There are several ways to make payments in India, including cash, cards and bank transfers. Paper-based instruments such as cheques and demand drafts (DDs) remain in use for many transactions. Each serves a distinct purpose and functions differently, so understanding their differences helps you choose the right option for a given situation.
Read on to learn what a cheque and a demand draft are, how they differ, their common types and when to use each.
What Is a Cheque?
A cheque is a written instruction from an account holder directing their bank to pay a specified sum to a person or organisation. The bank processes the payment when the account has sufficient funds and the cheque is properly signed. Cheques are commonly used to pay bills, transfer money between parties and settle purchases.
Types of Cheques
Cheques come in several forms, each suited to different needs:
- Bearer cheque: Payable to whoever presents the cheque at the bank; no identification required.
- Order cheque: Payable only to the named payee, who must present identification to encash it.
- Crossed cheque: Cannot be cashed over the counter and must be deposited into the payee’s bank account.
- Post-dated cheque: Dated for the future and can only be presented on or after that date.
Choose the type that matches your transaction requirements and desired level of security.
What Is a Demand Draft?
A demand draft (DD) is a prepaid, bank-issued instrument. You hand over the payment amount to the bank in advance, and the bank issues a draft payable to a specified person or institution. Since the funds are collected upfront by the bank, demand drafts are considered more secure and are commonly used for high-value or formal payments such as admissions, government fees and tender deposits.
Types of Demand Drafts
Common types of demand drafts include:
- Sight draft: Payment is made after the bank checks and approves the required documents.
- Time draft: Payment is scheduled for a specified future date and can be claimed only after that date.

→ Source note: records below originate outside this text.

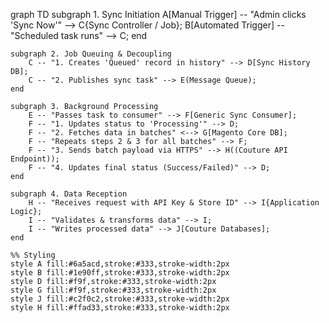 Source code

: graph TD
    subgraph 1. Sync Initiation 
        A[Manual Trigger] -- "Admin clicks 'Sync Now'" --> C{Sync Controller / Job};
        B[Automated Trigger] -- "Scheduled task runs" --> C;
    end

    subgraph 2. Job Queuing & Decoupling
        C -- "1. Creates 'Queued' record in history" --> D[Sync History DB];
        C -- "2. Publishes sync task" --> E(Message Queue);
    end

    subgraph 3. Background Processing
        E -- "Passes task to consumer" --> F[Generic Sync Consumer];
        F -- "1. Updates status to 'Processing'" --> D;
        F -- "2. Fetches data in batches" <--> G[Magento Core DB];
        F -- "Repeats steps 2 & 3 for all batches" --> F;
        F -- "3. Sends batch payload via HTTPS" --> H((Couture API Endpoint));
        F -- "4. Updates final status (Success/Failed)" --> D;
    end
    
    subgraph 4. Data Reception
        H -- "Receives request with API Key & Store ID" --> I{Application Logic};
        I -- "Validates & transforms data" --> I;
        I -- "Writes processed data" --> J[Couture Databases];
    end

    %% Styling
    style A fill:#6a5acd,stroke:#333,stroke-width:2px
    style B fill:#1e90ff,stroke:#333,stroke-width:2px
    style D fill:#f9f,stroke:#333,stroke-width:2px
    style G fill:#f9f,stroke:#333,stroke-width:2px
    style J fill:#c2f0c2,stroke:#333,stroke-width:2px
    style H fill:#ffad33,stroke:#333,stroke-width:2px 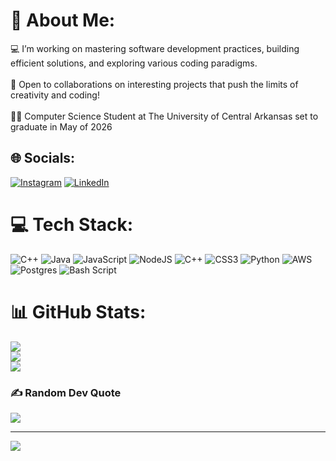 # 💫 About Me:
💻 I’m working on mastering software development practices, building efficient solutions, and exploring various coding paradigms.<br><br>🚀 Open to collaborations on interesting projects that push the limits of creativity and coding!<br><br>👨‍💻 Computer Science Student at The University of Central Arkansas set to graduate in May of 2026 


## 🌐 Socials:
[![Instagram](https://img.shields.io/badge/Instagram-%23E4405F.svg?logo=Instagram&logoColor=white)](https://instagram.com/daltongorham) [![LinkedIn](https://img.shields.io/badge/LinkedIn-%230077B5.svg?logo=linkedin&logoColor=white)](https://linkedin.com/in/dalton-gorham) 

# 💻 Tech Stack:
![C++](https://img.shields.io/badge/c++-%2300599C.svg?style=for-the-badge&logo=c%2B%2B&logoColor=white) ![Java](https://img.shields.io/badge/java-%23ED8B00.svg?style=for-the-badge&logo=openjdk&logoColor=white) ![JavaScript](https://img.shields.io/badge/javascript-%23323330.svg?style=for-the-badge&logo=javascript&logoColor=%23F7DF1E) ![NodeJS](https://img.shields.io/badge/node.js-6DA55F?style=for-the-badge&logo=node.js&logoColor=white) ![C++](https://img.shields.io/badge/c++-%2300599C.svg?style=for-the-badge&logo=c%2B%2B&logoColor=white) ![CSS3](https://img.shields.io/badge/css3-%231572B6.svg?style=for-the-badge&logo=css3&logoColor=white) ![Python](https://img.shields.io/badge/python-3670A0?style=for-the-badge&logo=python&logoColor=ffdd54) ![AWS](https://img.shields.io/badge/AWS-%23FF9900.svg?style=for-the-badge&logo=amazon-aws&logoColor=white) ![Postgres](https://img.shields.io/badge/postgres-%23316192.svg?style=for-the-badge&logo=postgresql&logoColor=white) ![Bash Script](https://img.shields.io/badge/bash_script-%23121011.svg?style=for-the-badge&logo=gnu-bash&logoColor=white)
# 📊 GitHub Stats:
![](https://github-readme-stats.vercel.app/api?username=DaltonGorham&theme=dark&hide_border=true&include_all_commits=false&count_private=false)<br/>
![](https://github-readme-streak-stats.herokuapp.com/?user=DaltonGorham&theme=dark&hide_border=true)<br/>
![](https://github-readme-stats.vercel.app/api/top-langs/?username=DaltonGorham&theme=dark&hide_border=true&include_all_commits=false&count_private=false&layout=compact)

### ✍️ Random Dev Quote
![](https://quotes-github-readme.vercel.app/api?type=horizontal&theme=radical)

---
[![](https://visitcount.itsvg.in/api?id=DaltonGorham&icon=0&color=0)](https://visitcount.itsvg.in)

<!-- Proudly created with GPRM ( https://gprm.itsvg.in ) -->
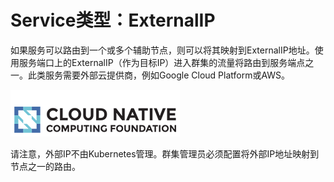 # Service类型：ExternalIP

如果服务可以路由到一个或多个辅助节点，则可以将其映射到ExternalIP地址。使用服务端口上的ExternalIP（作为目标IP）进入群集的流量将路由到服务端点之一。此类服务需要外部云提供商，例如Google Cloud Platform或AWS。

![ExternalIP](../../.gitbook/assets/image%20%2812%29.png)

请注意，外部IP不由Kubernetes管理。群集管理员必须配置将外部IP地址映射到节点之一的路由。

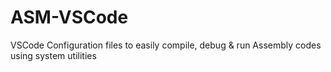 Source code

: # ASM-VSCode
VSCode Configuration files to easily compile, debug &amp; run Assembly codes using system utilities
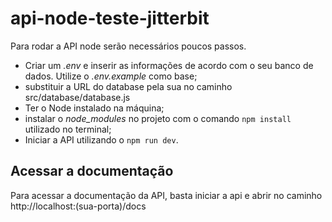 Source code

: # api-node-teste-jitterbit

Para rodar a API node serão necessários poucos passos. 

* Criar um *.env* e inserir as informações de acordo com o seu banco de dados. Utilize o *.env.example* como base;
* substituir a URL do database pela sua no caminho src/database/database.js
* Ter o Node instalado na máquina;
* instalar o *node_modules* no projeto com o comando `npm install` utilizado no terminal;
* Iniciar a API utilizando o `npm run dev`.

## Acessar a documentação

Para acessar a documentação da API, basta iniciar a api e abrir no caminho http://localhost:(sua-porta)/docs
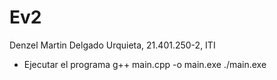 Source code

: # Ev2

Denzel Martin Delgado Urquieta, 21.401.250-2, ITI

- Ejecutar el programa
g++ main.cpp -o main.exe
./main.exe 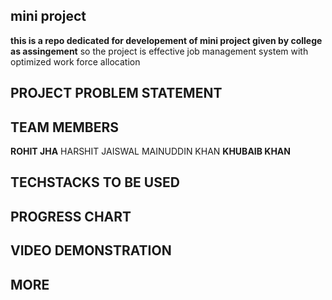 ## mini project
**this is a repo dedicated for developement of mini project given by college as assingement**
so the project is effective job management system with optimized work force allocation 

## PROJECT PROBLEM STATEMENT 






## TEAM MEMBERS 
**ROHIT JHA**
HARSHIT JAISWAL
MAINUDDIN KHAN
**KHUBAIB KHAN**

## TECHSTACKS TO BE USED 

## PROGRESS CHART

## VIDEO DEMONSTRATION

## MORE 






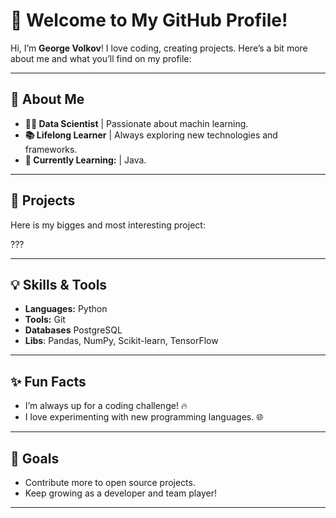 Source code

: # 👋 Welcome to My GitHub Profile!

Hi, I’m **George Volkov**! I love coding, creating projects. Here’s a bit more about me and what you’ll find on my profile:

---

## 📜 **About Me**

- **👨‍💻 Data Scientist** | Passionate about machin learning.
- **📚 Lifelong Learner** | Always exploring new technologies and frameworks.
- **🌱 Currently Learning:** | Java.

---

## 🚀 **Projects**

Here is my bigges and most interesting project:

???

---

## 💡 **Skills & Tools**

- **Languages:** Python
- **Tools:** Git
- **Databases** PostgreSQL 
- **Libs**: Pandas, NumPy, Scikit-learn, TensorFlow
---

## ✨ **Fun Facts**

- I’m always up for a coding challenge! 🔥
- I love experimenting with new programming languages. 🌐

---

## 🎯 **Goals**

- Contribute more to open source projects.
- Keep growing as a developer and team player!

---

When guaranteed payment is needed, a DD is a reliable choice.
Cheque vs Demand Draft
Key differences between cheques and demand drafts affect their suitability for different situations:
| Feature | Cheque | Demand Draft |
|---|---|---|
| Issued by | Account holder | Bank |
| Account balance required | Requires sufficient balance in the issuer’s account | No balance required at the time of payment since funds are paid upfront |
| Risk of failure | Can bounce if funds are insufficient | Prepaid, so no risk of bouncing |
| Cancellation | Can be stopped or cancelled by the issuer before it is processed | Generally cannot be cancelled once issued and processed by the bank |
| Issuance fee | Often free with an account | Banks charge a fee for issuing a DD |
| Where it can be presented | Deposited or encashed at the payee’s bank branch | Can be collected or deposited at any branch of the issuing bank |
| Security | Higher risk if lost or stolen | More secure as the bank holds the funds and issues the instrument |
Because of these differences, cheques are typically used for routine transactions while demand drafts are preferred for formal, high-value or guaranteed payments.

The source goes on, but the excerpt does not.